In theory, a system such as this could be used to ‘equalize’ or normalize all photos in a training dataset, so that – despite the wide variety of sources from which web-scraped data is obtained for hyperscale training – both the source faces and their ultimate application would be consistent among themselves.
A series of quantitative and visual comparisons on the new system prove, the authors of the new work assert, that DISCO represents improved performance over existing methods, and therefore it would currently seem to be the state-of-the-art in ‘selfie fixing’.
The new paper is titled Portrait Distortion Correction with Perspective-Aware 3D GANs, and comes from seven researchers across various institutions, including the University of Tokyo, Japan’s National Institute of Informatics (NII), Taiwan’s National Yang Ming Chiao Tung University, the University of Maryland, and the image-focused US technology company Snap Inc..
The Need for a Clearer View
Perhaps surprisingly, this is a fertile and well-followed investigative trend in computer vision. For one reason, the ‘selfie effect’ has been shown in recent times to be a psychologically destabilizing influence on some people, who tend to view the inevitably warped stance of self-taken (i.e., hand-held) self-portraits as a new universal standard in appearance – despite the obvious ways that this set-up does not represent how the person is typically seen by other people (unless the other person is seeing you from an extraordinarily close angle).

Indeed, as the paper notes, there is an active level of invention in the academic and industrial research community that’s aimed at remediating the problem, such as one pending patent for software that can change the field-of-view (FOV) effects based on the camera disposition and orientation.
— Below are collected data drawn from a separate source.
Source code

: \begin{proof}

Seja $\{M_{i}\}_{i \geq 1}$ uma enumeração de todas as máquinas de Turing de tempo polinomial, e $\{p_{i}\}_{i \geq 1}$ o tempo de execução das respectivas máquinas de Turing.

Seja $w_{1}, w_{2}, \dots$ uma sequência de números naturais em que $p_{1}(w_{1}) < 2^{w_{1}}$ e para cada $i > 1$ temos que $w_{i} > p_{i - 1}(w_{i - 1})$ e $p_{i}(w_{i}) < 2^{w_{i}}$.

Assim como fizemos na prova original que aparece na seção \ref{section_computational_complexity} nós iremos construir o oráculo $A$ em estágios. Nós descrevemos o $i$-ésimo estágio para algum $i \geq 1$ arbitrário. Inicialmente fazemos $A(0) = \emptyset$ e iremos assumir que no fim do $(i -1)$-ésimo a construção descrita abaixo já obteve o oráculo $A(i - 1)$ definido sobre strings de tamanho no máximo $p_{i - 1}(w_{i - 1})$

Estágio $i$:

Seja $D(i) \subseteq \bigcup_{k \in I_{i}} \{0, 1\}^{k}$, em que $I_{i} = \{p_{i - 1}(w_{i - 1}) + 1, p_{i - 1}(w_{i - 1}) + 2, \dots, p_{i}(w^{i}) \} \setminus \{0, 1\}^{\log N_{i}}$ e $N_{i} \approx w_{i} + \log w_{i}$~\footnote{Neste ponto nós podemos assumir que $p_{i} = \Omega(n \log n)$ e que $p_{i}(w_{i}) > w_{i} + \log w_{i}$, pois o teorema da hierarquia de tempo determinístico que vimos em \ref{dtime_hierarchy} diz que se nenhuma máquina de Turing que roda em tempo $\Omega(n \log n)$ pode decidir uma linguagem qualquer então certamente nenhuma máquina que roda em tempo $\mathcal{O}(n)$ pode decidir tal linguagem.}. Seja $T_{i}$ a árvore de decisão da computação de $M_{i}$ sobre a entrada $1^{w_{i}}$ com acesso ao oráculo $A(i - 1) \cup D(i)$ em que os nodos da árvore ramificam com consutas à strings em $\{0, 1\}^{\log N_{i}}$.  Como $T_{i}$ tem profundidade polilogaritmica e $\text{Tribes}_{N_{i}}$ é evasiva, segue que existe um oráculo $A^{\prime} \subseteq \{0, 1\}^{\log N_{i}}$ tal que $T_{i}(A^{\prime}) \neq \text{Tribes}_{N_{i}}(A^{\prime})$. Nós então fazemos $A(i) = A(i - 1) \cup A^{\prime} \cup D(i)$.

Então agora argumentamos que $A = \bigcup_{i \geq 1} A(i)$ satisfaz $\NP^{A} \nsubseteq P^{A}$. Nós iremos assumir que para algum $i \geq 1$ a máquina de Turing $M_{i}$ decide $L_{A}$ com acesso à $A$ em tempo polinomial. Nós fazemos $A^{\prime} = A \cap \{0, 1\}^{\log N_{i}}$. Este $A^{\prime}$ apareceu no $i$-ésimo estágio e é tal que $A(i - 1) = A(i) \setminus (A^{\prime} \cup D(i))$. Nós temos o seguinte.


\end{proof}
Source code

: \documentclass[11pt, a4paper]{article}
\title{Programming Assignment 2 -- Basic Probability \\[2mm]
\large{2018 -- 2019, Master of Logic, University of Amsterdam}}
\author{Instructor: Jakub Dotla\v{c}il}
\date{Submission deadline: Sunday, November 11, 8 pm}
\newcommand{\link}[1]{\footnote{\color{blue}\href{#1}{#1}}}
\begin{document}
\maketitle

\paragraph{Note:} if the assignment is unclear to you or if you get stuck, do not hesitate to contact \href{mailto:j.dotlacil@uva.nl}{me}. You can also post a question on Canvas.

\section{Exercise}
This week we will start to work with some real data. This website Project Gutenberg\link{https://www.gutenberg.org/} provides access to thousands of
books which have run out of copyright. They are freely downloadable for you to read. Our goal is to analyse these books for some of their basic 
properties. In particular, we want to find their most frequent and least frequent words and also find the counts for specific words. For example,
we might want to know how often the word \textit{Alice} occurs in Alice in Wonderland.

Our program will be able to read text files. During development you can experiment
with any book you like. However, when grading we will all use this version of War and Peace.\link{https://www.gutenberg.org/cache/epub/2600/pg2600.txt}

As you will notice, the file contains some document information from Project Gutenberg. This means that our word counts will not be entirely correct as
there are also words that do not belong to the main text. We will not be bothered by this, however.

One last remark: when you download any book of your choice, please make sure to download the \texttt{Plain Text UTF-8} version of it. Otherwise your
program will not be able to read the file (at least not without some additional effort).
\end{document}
For the purposes of computer vision, distorted selfies are a mixed blessing. On the one hand, their ease-of-use and wide accessibility mean that the amount of face-based material available for AI training has massively increased since the smartphone era began.
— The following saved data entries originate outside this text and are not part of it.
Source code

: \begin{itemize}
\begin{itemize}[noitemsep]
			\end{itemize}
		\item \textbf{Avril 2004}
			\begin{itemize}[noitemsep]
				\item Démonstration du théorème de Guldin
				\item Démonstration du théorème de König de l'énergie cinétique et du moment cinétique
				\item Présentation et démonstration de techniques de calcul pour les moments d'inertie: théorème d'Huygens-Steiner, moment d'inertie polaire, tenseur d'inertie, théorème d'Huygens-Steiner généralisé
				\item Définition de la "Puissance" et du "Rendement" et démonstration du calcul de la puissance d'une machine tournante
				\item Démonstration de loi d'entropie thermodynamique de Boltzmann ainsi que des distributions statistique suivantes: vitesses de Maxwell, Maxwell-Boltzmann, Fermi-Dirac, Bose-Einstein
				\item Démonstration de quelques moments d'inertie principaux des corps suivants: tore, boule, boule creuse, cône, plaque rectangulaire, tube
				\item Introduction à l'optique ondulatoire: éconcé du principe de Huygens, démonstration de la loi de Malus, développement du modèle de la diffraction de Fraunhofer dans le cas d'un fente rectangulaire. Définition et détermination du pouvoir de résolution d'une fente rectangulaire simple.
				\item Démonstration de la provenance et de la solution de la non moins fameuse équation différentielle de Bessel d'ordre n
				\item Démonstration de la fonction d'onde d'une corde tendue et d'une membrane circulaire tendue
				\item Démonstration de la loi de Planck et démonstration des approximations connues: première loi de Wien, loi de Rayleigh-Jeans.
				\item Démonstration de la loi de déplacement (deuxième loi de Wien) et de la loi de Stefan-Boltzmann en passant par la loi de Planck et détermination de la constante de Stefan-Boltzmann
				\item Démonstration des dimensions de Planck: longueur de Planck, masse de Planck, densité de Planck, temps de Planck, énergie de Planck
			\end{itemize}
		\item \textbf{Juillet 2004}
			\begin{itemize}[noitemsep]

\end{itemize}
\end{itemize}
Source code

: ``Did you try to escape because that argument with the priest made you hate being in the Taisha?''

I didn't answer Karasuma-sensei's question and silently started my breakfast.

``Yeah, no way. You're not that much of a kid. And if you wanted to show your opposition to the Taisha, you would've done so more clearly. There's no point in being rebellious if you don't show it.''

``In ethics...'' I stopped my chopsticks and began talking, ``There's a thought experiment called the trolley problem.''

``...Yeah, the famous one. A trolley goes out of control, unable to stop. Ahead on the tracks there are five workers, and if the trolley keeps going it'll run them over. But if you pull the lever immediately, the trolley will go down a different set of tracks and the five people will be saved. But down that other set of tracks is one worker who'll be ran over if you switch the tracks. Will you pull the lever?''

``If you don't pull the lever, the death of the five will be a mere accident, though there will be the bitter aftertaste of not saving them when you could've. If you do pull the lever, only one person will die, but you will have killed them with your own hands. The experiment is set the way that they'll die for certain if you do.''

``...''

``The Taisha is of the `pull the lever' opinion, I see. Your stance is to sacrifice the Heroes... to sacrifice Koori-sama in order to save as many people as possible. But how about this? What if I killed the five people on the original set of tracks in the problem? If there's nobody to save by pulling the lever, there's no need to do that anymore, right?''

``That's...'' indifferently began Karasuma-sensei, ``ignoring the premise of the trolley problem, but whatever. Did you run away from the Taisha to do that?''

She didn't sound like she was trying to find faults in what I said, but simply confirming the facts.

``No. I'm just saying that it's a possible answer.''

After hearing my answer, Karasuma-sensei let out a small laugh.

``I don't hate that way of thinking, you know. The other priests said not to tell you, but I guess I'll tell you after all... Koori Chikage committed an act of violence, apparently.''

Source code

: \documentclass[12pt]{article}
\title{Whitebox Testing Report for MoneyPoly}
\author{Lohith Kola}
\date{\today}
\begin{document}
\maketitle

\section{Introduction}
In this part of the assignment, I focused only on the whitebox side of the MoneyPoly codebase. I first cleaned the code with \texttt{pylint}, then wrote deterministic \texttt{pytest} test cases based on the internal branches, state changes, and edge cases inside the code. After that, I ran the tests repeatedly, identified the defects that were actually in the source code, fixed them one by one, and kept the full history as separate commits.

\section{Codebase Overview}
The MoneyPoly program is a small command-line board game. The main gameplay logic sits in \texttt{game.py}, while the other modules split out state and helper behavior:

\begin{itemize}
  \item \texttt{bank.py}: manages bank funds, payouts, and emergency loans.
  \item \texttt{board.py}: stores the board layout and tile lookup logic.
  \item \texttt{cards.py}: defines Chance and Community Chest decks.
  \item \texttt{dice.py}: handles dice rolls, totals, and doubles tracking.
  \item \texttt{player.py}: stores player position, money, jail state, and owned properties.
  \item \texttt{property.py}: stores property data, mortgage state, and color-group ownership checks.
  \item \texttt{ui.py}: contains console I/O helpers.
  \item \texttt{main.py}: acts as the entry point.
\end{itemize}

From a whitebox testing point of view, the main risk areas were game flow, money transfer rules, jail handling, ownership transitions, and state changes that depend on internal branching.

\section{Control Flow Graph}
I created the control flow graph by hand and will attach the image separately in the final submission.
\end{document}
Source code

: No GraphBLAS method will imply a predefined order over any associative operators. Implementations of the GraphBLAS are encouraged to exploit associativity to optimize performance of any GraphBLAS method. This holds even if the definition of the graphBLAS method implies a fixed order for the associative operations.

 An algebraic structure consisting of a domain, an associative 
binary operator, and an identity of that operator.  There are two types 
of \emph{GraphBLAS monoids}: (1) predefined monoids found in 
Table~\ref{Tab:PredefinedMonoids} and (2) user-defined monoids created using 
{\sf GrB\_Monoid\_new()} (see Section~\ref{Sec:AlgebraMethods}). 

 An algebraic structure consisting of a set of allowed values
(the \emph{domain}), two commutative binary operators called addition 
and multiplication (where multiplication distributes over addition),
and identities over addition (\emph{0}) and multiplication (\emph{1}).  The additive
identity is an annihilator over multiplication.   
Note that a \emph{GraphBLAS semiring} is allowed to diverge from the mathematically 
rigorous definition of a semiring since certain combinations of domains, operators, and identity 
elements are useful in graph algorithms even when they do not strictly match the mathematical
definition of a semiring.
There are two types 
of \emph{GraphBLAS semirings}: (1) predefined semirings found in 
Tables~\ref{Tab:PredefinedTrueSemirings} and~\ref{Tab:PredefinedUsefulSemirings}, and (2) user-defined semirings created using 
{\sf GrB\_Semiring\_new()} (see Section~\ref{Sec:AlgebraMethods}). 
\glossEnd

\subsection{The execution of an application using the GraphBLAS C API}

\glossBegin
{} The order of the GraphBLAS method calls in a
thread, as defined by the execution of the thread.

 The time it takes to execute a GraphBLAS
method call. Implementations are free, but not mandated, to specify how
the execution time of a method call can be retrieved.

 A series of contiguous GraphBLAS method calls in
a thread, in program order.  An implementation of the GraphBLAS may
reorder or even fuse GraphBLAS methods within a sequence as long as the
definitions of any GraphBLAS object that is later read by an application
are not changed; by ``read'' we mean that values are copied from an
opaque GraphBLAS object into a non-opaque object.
On the other hand, the fact that so many facial images are taken in this way is effectively setting a new standard of facial representation which is specific to ‘selfie-culture’, rather than generally useful for a wider application in computer vision technologies such as generative image synthesis and facial identification systems that will work on smartphones (where the faces are very close) and on general, more ‘distant’ placements (where the capture equipment is further away from the subject, and their face will be more evenly represented).

For this reason, there are currently calls from researchers for increased use of metadata in machine learning training sets that feature faces, so that the amount of distortion that can be expected in a face image will be a more governable and rational factor for training new models.
In professional photography, this problem is easy to avoid, since subjects will be placed centrally, and, in cases where ‘median’ reproduction of faces is desired, a 50mm lens (or equivalent) will be used, since this is the closest objective focal length to the way that the human eye operates, and represents a ‘default’ or base human view. Conversely, a 50mm equivalent lens on a typical smartphone would capture only a portion of the face.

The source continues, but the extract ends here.